Po jakimś czasie dostałem lakoniczne informacje, że sprzęt został przekazany do autoryzowanego serwisu.
28go kwietnia dostałem informację, że sprzęt został naprawiony i zostanie nadany kurierem następnego dnia roboczego.
2go maja dzwoni do mnie kurier, że jest pod moim starym adresem (70km od mojego obecnego zamieszkania). Okazało się, że sklep wysłał odkurzacz na inny adres niż ten z którego został wysłany, bazując na starych danych z własnej bazy adresowej.
Opakowanie było zgniecione, porozrywane, a co najgorsze, w środku były jedynie robot sprzątający oraz przewód.
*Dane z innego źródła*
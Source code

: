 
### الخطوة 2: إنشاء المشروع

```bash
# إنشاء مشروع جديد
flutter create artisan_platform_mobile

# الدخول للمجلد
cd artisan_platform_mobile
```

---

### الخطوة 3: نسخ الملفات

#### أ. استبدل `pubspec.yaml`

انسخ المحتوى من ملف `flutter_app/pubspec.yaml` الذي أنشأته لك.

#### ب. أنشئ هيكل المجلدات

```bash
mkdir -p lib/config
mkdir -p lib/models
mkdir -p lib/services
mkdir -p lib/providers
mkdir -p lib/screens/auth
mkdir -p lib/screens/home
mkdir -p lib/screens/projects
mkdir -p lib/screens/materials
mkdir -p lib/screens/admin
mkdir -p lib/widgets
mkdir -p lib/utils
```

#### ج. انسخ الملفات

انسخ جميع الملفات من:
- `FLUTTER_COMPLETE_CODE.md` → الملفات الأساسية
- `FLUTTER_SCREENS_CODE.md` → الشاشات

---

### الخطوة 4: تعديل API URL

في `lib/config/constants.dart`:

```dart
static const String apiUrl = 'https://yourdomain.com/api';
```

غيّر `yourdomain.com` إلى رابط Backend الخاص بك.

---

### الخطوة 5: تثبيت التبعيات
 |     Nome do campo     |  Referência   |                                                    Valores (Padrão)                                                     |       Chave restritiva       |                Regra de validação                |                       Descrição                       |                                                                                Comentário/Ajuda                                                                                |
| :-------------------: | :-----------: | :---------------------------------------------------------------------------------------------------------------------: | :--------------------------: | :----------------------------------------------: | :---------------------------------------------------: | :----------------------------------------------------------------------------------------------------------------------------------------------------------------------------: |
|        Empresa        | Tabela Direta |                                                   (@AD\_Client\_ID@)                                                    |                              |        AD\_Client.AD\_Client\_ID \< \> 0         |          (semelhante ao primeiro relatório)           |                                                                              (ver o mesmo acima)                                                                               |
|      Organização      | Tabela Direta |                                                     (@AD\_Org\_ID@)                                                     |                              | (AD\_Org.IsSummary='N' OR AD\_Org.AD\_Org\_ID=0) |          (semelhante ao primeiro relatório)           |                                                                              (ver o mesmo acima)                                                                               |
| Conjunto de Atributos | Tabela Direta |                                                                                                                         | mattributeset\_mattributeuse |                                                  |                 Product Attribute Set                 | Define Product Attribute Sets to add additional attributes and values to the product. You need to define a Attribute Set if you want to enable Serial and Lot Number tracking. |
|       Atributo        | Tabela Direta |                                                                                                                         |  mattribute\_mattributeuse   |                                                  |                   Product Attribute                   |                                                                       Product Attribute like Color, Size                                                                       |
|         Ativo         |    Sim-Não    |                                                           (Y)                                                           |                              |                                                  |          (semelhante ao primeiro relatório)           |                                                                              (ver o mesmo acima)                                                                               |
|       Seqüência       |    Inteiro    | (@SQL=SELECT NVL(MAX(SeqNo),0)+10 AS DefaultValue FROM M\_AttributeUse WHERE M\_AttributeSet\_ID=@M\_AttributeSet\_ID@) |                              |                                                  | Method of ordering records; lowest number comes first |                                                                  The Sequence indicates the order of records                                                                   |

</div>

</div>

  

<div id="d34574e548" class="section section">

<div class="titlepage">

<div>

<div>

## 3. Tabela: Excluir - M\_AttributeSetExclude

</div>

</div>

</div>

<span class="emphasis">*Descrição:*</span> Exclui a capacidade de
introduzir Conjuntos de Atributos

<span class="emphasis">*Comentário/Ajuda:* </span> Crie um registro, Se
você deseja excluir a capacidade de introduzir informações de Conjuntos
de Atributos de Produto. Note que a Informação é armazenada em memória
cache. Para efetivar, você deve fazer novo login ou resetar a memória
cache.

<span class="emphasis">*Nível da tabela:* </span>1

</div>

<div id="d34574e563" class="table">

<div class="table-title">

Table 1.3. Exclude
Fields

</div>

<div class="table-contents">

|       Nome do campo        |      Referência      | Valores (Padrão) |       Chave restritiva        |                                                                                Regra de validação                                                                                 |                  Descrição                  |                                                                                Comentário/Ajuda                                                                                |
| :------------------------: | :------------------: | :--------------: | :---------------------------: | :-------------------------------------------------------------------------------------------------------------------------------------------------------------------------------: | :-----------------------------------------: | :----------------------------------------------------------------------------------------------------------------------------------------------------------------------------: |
Sklep nie odesłał ani nakładki mopującej (która była przedmiotem reklamacji) ani stacji dokującej.
Po kilku mailach odpisali, że zgodnie z protokołem przyjęcia wysłałem tylko robota i kabel. Cóż za absurd, wysyłać przewód zasilający, bez urządzenia do którego się go wpina! Cóż za absurd nie wysyłać przedmiotu reklamacji!
Sklep albo kłamie albo pisze nieprawdę i ktoś te części albo ukradł albo wykazał się niesamowitym poziomem niekompetencji i je wyrzucił (były zabezpieczone folią i ręcznikami papierowymi, tak jak sam robot).
Niestety wiara w człowieka i przeświadczenie, że to prosta reklamacja w jednym z największych sklepów w kraju - co złego może się zdarzyć, sprawiły, że nie zrobiłem zdjęć przy pakowaniu.
Efekty są takie, że mam robota (nawet nie mogę sprawdzić czy został naprawiony) i kabel, który nie wiem gdzie mam sobie wsadzić.
Ehh człowiek trochę #zagranico porobił i już mu się nawyki pozmieniały
Pytanie do Was, co z tym fantem zrobić?